[Exercise inputs]

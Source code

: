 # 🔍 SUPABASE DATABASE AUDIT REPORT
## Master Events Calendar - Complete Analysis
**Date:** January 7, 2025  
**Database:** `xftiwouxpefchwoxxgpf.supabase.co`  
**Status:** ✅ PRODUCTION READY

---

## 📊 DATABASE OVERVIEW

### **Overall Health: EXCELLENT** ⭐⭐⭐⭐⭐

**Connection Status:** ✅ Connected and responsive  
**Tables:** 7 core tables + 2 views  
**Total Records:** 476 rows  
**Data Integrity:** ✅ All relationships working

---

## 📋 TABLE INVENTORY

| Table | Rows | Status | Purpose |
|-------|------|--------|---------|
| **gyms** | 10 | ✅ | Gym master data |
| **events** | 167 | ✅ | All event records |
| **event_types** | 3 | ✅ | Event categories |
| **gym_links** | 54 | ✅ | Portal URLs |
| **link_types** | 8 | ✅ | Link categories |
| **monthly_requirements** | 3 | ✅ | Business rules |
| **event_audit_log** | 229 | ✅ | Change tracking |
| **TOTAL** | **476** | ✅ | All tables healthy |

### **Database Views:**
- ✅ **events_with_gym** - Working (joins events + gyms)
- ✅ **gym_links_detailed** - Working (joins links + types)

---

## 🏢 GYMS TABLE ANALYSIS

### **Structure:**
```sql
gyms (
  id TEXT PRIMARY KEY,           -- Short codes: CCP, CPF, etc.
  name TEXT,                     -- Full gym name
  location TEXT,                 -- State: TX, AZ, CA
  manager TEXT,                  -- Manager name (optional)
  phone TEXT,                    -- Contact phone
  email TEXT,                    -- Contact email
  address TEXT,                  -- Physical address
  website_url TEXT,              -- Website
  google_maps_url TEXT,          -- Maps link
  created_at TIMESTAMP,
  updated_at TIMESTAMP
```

[/Exercise inputs]

Find how many lines of the listing include the string "TIMESTAMP" and give that number, nothing else.

Expected output: 2